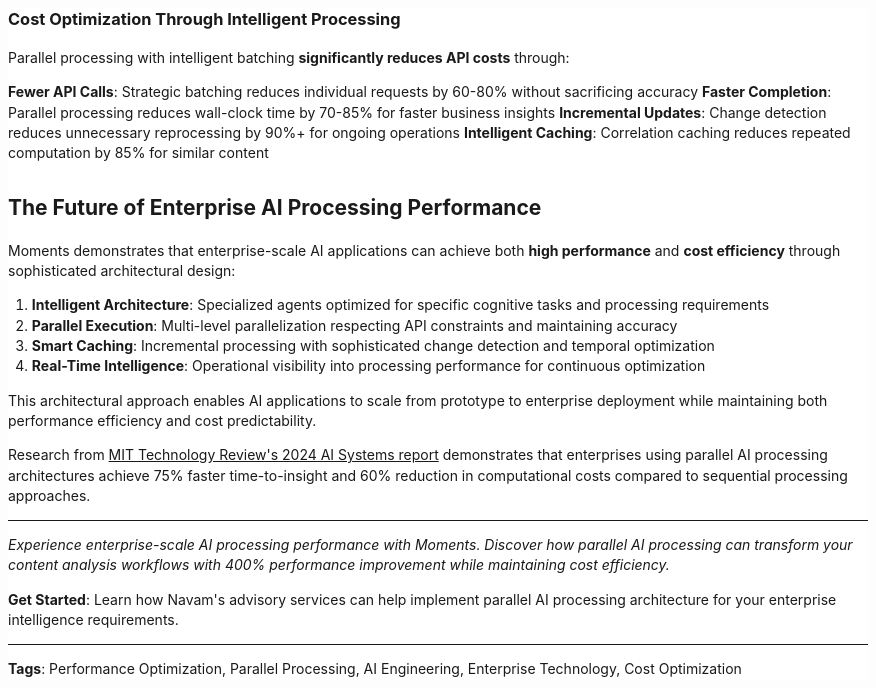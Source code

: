 ### Cost Optimization Through Intelligent Processing

Parallel processing with intelligent batching **significantly reduces API costs** through:

**Fewer API Calls**: Strategic batching reduces individual requests by 60-80% without sacrificing accuracy
**Faster Completion**: Parallel processing reduces wall-clock time by 70-85% for faster business insights
**Incremental Updates**: Change detection reduces unnecessary reprocessing by 90%+ for ongoing operations
**Intelligent Caching**: Correlation caching reduces repeated computation by 85% for similar content

## The Future of Enterprise AI Processing Performance

Moments demonstrates that enterprise-scale AI applications can achieve both **high performance** and **cost efficiency** through sophisticated architectural design:

1. **Intelligent Architecture**: Specialized agents optimized for specific cognitive tasks and processing requirements
2. **Parallel Execution**: Multi-level parallelization respecting API constraints and maintaining accuracy
3. **Smart Caching**: Incremental processing with sophisticated change detection and temporal optimization
4. **Real-Time Intelligence**: Operational visibility into processing performance for continuous optimization

This architectural approach enables AI applications to scale from prototype to enterprise deployment while maintaining both performance efficiency and cost predictability.

Research from [MIT Technology Review's 2024 AI Systems report](https://www.technologyreview.com/topic/artificial-intelligence/) demonstrates that enterprises using parallel AI processing architectures achieve 75% faster time-to-insight and 60% reduction in computational costs compared to sequential processing approaches.

---

*Experience enterprise-scale AI processing performance with Moments. Discover how parallel AI processing can transform your content analysis workflows with 400% performance improvement while maintaining cost efficiency.*

**Get Started**: Learn how Navam's advisory services can help implement parallel AI processing architecture for your enterprise intelligence requirements.

---

**Tags**: Performance Optimization, Parallel Processing, AI Engineering, Enterprise Technology, Cost Optimization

* [REQUIRED WORK] This exercise calls for the line containing "2. **Parallel Execution**: Multi-level" and each line after it in the records, copied exactly.

* [SOLUTION BELOW]
2. **Parallel Execution**: Multi-level parallelization respecting API constraints and maintaining accuracy
3. **Smart Caching**: Incremental processing with sophisticated change detection and temporal optimization
4. **Real-Time Intelligence**: Operational visibility into processing performance for continuous optimization

This architectural approach enables AI applications to scale from prototype to enterprise deployment while maintaining both performance efficiency and cost predictability.

Research from [MIT Technology Review's 2024 AI Systems report](https://www.technologyreview.com/topic/artificial-intelligence/) demonstrates that enterprises using parallel AI processing architectures achieve 75% faster time-to-insight and 60% reduction in computational costs compared to sequential processing approaches.

---

*Experience enterprise-scale AI processing performance with Moments. Discover how parallel AI processing can transform your content analysis workflows with 400% performance improvement while maintaining cost efficiency.*

**Get Started**: Learn how Navam's advisory services can help implement parallel AI processing architecture for your enterprise intelligence requirements.

---

**Tags**: Performance Optimization, Parallel Processing, AI Engineering, Enterprise Technology, Cost Optimization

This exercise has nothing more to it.